Nasional
12 Tahun Putusan MK 35 Belum Diimplementasikan, UU Masyarakat Adat Mendesak Disahkan

JAKARTA, Kaltimtoday.co - Dua belas tahun sejak Mahkamah Konstitusi menerbitkan Putusan MK 35/2012, pengesahan Undang-undang Masyarakat Adat tak kunjung terealisasi. Ketidakhadiran regulasi ini dinilai menjadi hambatan serius dalam pemenuhan hak-hak dan perlindungan wilayah Masyarakat Adat di Indonesia.

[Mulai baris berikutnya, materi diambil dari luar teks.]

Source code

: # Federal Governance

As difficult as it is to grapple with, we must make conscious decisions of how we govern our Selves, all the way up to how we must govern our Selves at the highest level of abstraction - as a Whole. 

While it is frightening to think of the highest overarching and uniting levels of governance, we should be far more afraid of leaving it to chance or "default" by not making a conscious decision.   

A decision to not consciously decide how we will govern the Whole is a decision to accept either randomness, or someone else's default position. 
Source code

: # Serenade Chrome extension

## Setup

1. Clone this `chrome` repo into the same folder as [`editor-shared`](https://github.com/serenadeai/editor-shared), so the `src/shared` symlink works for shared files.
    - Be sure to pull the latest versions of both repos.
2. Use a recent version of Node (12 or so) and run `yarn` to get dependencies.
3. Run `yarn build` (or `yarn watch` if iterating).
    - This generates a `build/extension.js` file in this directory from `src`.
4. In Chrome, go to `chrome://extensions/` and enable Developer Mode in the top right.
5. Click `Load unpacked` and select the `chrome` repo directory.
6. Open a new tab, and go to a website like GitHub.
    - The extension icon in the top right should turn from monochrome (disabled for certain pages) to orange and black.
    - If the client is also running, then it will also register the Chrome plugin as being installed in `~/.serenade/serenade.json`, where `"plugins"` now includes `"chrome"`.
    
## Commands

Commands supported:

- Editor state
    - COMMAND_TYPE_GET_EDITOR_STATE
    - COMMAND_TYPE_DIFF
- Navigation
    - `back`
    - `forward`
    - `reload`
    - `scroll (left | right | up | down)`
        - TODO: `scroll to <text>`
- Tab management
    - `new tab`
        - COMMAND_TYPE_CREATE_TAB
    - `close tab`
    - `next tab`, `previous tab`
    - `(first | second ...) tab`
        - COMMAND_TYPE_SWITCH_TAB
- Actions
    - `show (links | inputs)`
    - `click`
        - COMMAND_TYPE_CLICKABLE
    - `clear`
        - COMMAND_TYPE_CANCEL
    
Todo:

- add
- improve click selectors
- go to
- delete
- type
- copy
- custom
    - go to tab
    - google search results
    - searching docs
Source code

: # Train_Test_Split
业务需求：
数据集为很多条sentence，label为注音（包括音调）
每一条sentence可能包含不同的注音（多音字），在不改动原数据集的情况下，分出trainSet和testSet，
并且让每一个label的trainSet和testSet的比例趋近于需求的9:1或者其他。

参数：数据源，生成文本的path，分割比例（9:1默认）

Meski telah ada 342 produk hukum daerah yang mengakui eksistensi Masyarakat Adat (AMAN, 2024), ketiadaan payung hukum nasional menyebabkan pengakuan tersebut lemah dan tidak efektif dalam memberikan perlindungan menyeluruh.
Prosedur pengakuan wilayah adat masih panjang dan berliku. Hal ini membuat Masyarakat Adat terus berada dalam bayang-bayang konflik agraria, intimidasi, bahkan kriminalisasi. Badan Registrasi Wilayah Adat (BRWA) mencatat hingga 2023 terdapat 26,9 juta hektar wilayah adat yang telah teregistrasi, namun hanya 14% di antaranya yang diakui secara resmi.

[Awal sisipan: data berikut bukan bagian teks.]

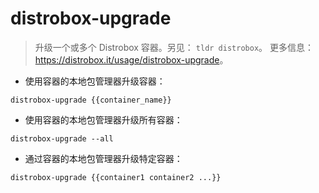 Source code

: # distrobox-upgrade

> 升级一个或多个 Distrobox 容器。另见： `tldr distrobox`。
> 更多信息： <https://distrobox.it/usage/distrobox-upgrade>。

- 使用容器的本地包管理器升级容器：

`distrobox-upgrade {{container_name}}`

- 使用容器的本地包管理器升级所有容器：

`distrobox-upgrade --all`

- 通过容器的本地包管理器升级特定容器：

`distrobox-upgrade {{container1 container2 ...}}` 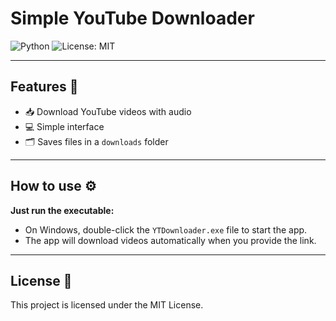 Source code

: # Simple YouTube Downloader

![Python](https://img.shields.io/badge/python-3.7+-blue)
![License: MIT](https://img.shields.io/badge/license-MIT-green)

---

## Features 🚀

- 📥 Download YouTube videos with audio  
- 💻 Simple interface  
- 🗂️ Saves files in a `downloads` folder  

---

## How to use ⚙️

**Just run the executable:**  
- On Windows, double-click the `YTDownloader.exe` file to start the app.  
- The app will download videos automatically when you provide the link.  

---

## License 📄

This project is licensed under the MIT License.
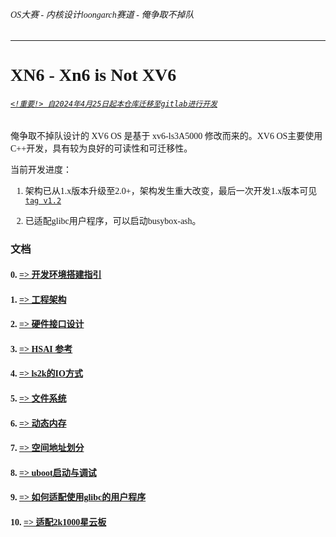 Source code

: <font face="Maple Mono SC NF">

###### OS大赛 - 内核设计loongarch赛道 - 俺争取不掉队

-------------------------------------------------------------

# XN6 - Xn6 is Not XV6

###### [`<!重要!> 自2024年4月25日起本仓库迁移至gitlab进行开发`](https://gitlab.eduxiji.net/T202410486992576/OSKernel2024-2k1000la-xv6.git)

俺争取不掉队设计的 XV6 OS 是基于 xv6-ls3A5000 修改而来的。XV6 OS主要使用C++开发，具有较为良好的可读性和可迁移性。

当前开发进度：

1. 架构已从1.x版本升级至2.0+，架构发生重大改变，最后一次开发1.x版本可见 [`tag v1.2`](https://github.com/LiShuang-mk/oscomp-2k1000la-xv6/tree/v1.2)

2. 已适配glibc用户程序，可以启动busybox-ash。

### 文档 

#### 0. [=> 开发环境搭建指引](./doc/develop-environmnet.md)

#### 1. [=> 工程架构](./doc/project.md)

#### 2. [=> 硬件接口设计](./doc/hsai.md)

#### 3. [=> HSAI 参考](./doc/hsai_reference.md)

#### 4. [=> ls2k的IO方式](./doc/ls2k_io.md)

#### 5. [=> 文件系统](./doc/fs.md)

#### 6. [=> 动态内存](./doc/dyn_mem.md)

#### 7. [=> 空间地址划分](./doc/memlayout.md)

#### 8. [=> uboot启动与调试](./doc/how_to_uboot.md)

#### 9. [=> 如何适配使用glibc的用户程序](./doc/how_to_adapt_glibc.md)

#### 10. [=> 适配2k1000星云板](./doc/adapt-2k1000la-dp.md)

Kementerian Lingkungan Hidup dan Kehutanan (KLHK) baru menetapkan hutan adat di 123 komunitas, dengan total luas 221.648 hektar. Ini kontras dengan cepatnya penerbitan izin korporasi yang justru mendorong perampasan wilayah adat. AMAN mencatat, sepanjang 2024 terjadi perampasan 2,8 juta hektar wilayah adat, meningkat dari 2,5 juta hektar pada 2023.
“Pasca putusan MK 35, nyaris tidak ada perubahan di lapangan. Konflik agraria tetap eksis dan masyarakat tetap terancam oleh intimidasi maupun kriminalisasi,” kata Siti Rakhma Mary dari Koalisi Kawal RUU Masyarakat Adat.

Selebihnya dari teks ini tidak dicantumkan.